(Data entries)
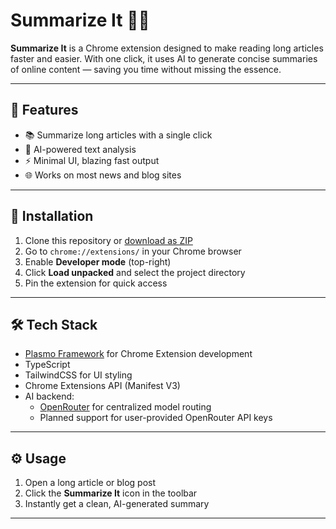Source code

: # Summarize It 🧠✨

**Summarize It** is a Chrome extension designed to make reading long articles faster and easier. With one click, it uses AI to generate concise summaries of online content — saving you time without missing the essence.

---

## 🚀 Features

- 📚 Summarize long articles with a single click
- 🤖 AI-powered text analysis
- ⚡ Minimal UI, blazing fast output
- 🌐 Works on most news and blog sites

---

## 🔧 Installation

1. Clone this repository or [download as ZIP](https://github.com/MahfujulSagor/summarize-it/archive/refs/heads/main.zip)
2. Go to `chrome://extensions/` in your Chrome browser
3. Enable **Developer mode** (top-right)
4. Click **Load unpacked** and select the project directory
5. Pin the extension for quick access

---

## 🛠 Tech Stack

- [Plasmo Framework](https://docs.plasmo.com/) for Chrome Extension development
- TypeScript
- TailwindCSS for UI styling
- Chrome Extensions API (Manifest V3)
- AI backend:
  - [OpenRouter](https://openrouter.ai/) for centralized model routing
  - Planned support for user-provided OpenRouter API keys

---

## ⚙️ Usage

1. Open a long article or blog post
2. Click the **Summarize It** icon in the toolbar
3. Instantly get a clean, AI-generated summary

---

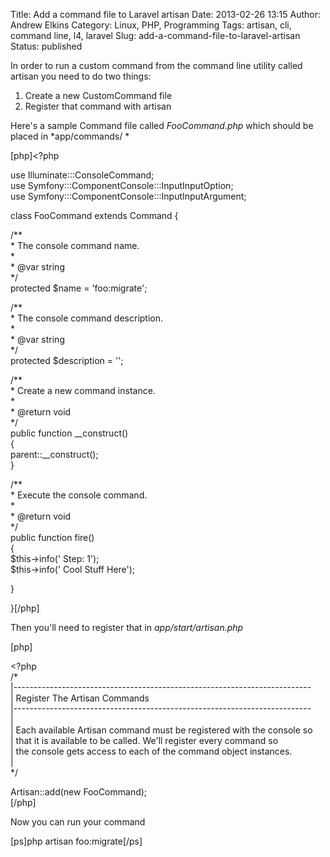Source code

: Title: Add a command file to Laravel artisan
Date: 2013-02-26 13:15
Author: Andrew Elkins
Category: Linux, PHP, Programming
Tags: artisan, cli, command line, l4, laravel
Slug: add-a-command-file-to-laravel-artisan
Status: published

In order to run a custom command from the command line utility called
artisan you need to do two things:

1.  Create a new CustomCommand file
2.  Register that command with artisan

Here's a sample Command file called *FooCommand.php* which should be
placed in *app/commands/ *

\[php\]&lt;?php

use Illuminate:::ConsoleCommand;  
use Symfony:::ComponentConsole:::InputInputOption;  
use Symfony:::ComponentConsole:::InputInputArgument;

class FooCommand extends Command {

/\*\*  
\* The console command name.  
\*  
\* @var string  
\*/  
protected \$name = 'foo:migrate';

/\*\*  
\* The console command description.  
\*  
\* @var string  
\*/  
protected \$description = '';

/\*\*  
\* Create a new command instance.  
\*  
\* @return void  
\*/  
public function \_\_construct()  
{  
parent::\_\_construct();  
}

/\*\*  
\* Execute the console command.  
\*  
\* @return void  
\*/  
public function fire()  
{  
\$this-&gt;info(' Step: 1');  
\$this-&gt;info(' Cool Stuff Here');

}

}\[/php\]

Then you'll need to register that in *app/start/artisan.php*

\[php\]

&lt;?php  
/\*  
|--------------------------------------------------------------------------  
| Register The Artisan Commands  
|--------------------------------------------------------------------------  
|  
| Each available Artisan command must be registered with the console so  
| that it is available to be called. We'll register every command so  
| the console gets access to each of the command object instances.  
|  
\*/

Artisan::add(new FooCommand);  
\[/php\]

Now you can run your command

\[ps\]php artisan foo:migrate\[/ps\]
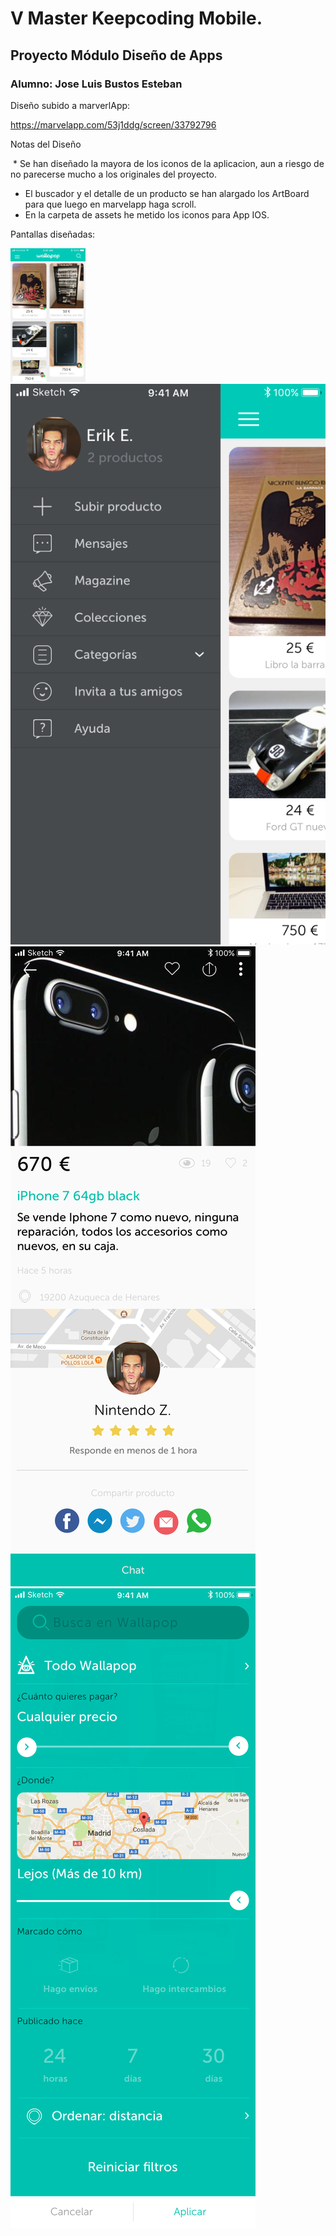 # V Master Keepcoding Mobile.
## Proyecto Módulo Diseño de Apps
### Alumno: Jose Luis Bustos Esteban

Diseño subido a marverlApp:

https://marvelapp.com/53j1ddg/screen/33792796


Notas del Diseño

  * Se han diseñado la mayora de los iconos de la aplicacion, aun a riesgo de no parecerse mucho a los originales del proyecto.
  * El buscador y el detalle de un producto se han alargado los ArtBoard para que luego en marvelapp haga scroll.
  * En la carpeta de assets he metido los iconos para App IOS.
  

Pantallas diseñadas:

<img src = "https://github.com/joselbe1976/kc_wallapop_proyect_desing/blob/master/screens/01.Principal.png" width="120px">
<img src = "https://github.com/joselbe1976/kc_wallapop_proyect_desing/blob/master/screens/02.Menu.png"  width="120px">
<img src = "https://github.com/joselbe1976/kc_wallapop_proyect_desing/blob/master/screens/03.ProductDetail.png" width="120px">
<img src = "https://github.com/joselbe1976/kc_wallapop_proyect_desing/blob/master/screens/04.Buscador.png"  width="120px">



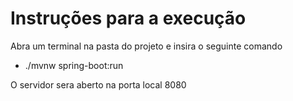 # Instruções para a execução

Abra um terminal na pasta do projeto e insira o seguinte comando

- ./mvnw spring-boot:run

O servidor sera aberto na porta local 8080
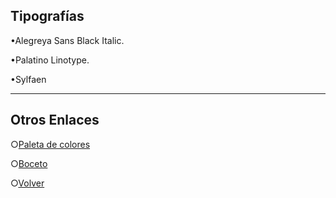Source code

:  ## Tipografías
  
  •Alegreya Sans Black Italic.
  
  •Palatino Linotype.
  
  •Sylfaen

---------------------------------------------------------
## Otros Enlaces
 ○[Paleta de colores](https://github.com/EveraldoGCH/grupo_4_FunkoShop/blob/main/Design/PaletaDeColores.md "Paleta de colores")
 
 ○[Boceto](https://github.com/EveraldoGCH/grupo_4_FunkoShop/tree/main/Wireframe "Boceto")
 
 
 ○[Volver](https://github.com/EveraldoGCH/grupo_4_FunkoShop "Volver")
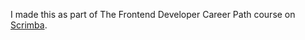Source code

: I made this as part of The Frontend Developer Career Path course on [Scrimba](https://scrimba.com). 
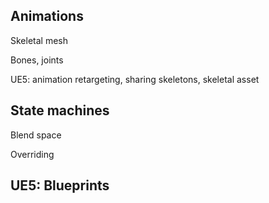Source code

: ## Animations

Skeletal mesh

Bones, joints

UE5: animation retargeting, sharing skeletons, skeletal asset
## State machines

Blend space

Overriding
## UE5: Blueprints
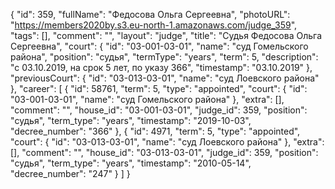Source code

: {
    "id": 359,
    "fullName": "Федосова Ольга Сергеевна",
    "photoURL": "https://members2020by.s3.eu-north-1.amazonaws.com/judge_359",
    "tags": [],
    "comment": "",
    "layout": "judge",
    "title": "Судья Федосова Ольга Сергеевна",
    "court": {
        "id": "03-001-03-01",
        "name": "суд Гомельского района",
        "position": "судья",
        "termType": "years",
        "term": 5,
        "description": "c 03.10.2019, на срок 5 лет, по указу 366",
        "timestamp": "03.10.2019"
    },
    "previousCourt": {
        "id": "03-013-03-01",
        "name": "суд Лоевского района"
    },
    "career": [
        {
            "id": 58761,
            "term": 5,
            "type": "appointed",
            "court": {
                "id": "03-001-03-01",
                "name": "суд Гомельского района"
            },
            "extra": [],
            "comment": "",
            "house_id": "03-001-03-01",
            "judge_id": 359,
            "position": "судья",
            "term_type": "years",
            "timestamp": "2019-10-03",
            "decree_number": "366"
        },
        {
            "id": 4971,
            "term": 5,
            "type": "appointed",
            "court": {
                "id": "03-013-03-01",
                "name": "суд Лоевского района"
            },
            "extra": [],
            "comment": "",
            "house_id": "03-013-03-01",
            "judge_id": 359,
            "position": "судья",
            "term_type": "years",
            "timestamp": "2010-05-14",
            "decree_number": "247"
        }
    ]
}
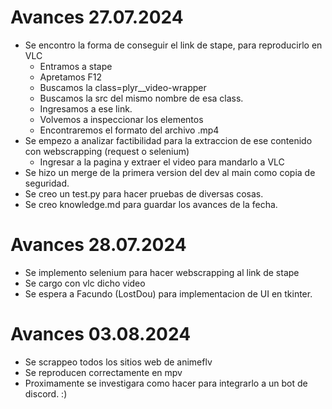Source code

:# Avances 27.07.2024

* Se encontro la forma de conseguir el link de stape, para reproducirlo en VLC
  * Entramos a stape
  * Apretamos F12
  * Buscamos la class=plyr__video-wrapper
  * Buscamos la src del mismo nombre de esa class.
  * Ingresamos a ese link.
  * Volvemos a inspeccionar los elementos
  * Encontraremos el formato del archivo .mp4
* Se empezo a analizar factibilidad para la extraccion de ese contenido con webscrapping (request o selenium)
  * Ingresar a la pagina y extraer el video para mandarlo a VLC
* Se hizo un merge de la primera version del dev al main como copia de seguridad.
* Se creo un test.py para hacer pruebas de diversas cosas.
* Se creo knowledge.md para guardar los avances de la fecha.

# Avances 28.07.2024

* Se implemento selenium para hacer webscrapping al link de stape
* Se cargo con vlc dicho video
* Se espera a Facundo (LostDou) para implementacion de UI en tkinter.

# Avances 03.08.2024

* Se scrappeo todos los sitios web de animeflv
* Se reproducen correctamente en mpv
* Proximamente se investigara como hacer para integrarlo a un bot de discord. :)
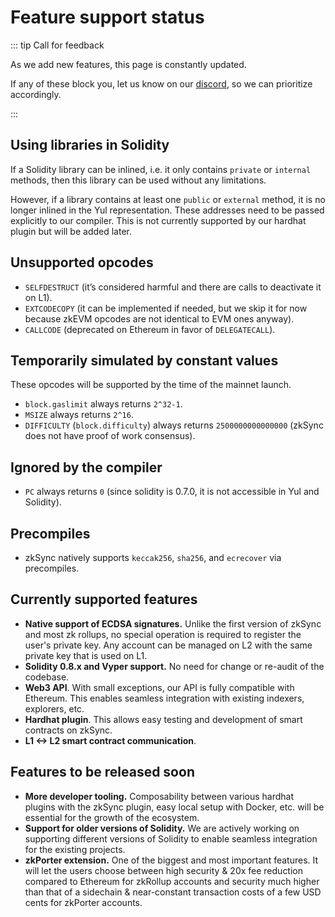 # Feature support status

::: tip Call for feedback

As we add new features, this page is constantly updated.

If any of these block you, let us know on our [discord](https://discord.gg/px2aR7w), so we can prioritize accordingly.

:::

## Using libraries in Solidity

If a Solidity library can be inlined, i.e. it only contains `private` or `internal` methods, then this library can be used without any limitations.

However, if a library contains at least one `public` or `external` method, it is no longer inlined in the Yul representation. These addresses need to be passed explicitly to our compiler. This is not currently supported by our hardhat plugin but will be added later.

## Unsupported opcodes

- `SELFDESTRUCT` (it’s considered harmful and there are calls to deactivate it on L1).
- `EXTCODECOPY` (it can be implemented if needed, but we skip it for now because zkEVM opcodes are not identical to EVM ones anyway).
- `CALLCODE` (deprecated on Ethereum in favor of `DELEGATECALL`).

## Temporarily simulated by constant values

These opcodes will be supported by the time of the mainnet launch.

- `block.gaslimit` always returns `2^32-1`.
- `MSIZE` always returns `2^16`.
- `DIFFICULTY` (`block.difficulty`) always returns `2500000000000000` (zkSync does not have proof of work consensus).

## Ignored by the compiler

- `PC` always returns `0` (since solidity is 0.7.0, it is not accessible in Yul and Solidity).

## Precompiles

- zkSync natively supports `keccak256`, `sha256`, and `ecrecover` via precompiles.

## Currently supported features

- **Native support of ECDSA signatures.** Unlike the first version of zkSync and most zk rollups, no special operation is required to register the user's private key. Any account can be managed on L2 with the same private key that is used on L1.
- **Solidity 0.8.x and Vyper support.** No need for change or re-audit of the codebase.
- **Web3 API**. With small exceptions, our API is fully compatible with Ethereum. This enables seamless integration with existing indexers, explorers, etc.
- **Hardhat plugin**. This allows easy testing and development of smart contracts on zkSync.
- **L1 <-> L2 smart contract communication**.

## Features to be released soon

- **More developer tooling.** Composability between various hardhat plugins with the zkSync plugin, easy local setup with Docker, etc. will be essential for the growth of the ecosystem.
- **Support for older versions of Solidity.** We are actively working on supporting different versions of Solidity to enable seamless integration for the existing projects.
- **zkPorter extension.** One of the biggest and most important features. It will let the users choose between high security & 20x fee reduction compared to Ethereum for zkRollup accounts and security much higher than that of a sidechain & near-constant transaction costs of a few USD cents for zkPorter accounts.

• Exercise brief: What you return should be only the exact lines from the top of the entries through the line with "In order to", minus the pictures.

• Output below:
Source code

: # Summarize It 🧠✨

**Summarize It** is a Chrome extension designed to make reading long articles faster and easier. With one click, it uses AI to generate concise summaries of online content — saving you time without missing the essence.

---

## 🚀 Features

- 📚 Summarize long articles with a single click
- 🤖 AI-powered text analysis
- ⚡ Minimal UI, blazing fast output
- 🌐 Works on most news and blog sites

---

## 🔧 Installation

1. Clone this repository or [download as ZIP](https://github.com/MahfujulSagor/summarize-it/archive/refs/heads/main.zip)
2. Go to `chrome://extensions/` in your Chrome browser
3. Enable **Developer mode** (top-right)
4. Click **Load unpacked** and select the project directory
5. Pin the extension for quick access

---

## 🛠 Tech Stack

- [Plasmo Framework](https://docs.plasmo.com/) for Chrome Extension development
- TypeScript
- TailwindCSS for UI styling
- Chrome Extensions API (Manifest V3)
- AI backend:
  - [OpenRouter](https://openrouter.ai/) for centralized model routing
  - Planned support for user-provided OpenRouter API keys

---

## ⚙️ Usage

1. Open a long article or blog post
2. Click the **Summarize It** icon in the toolbar
3. Instantly get a clean, AI-generated summary

---

Source code

: Title: Add a command file to Laravel artisan
Date: 2013-02-26 13:15
Author: Andrew Elkins
Category: Linux, PHP, Programming
Tags: artisan, cli, command line, l4, laravel
Slug: add-a-command-file-to-laravel-artisan
Status: published

In order to run a custom command from the command line utility called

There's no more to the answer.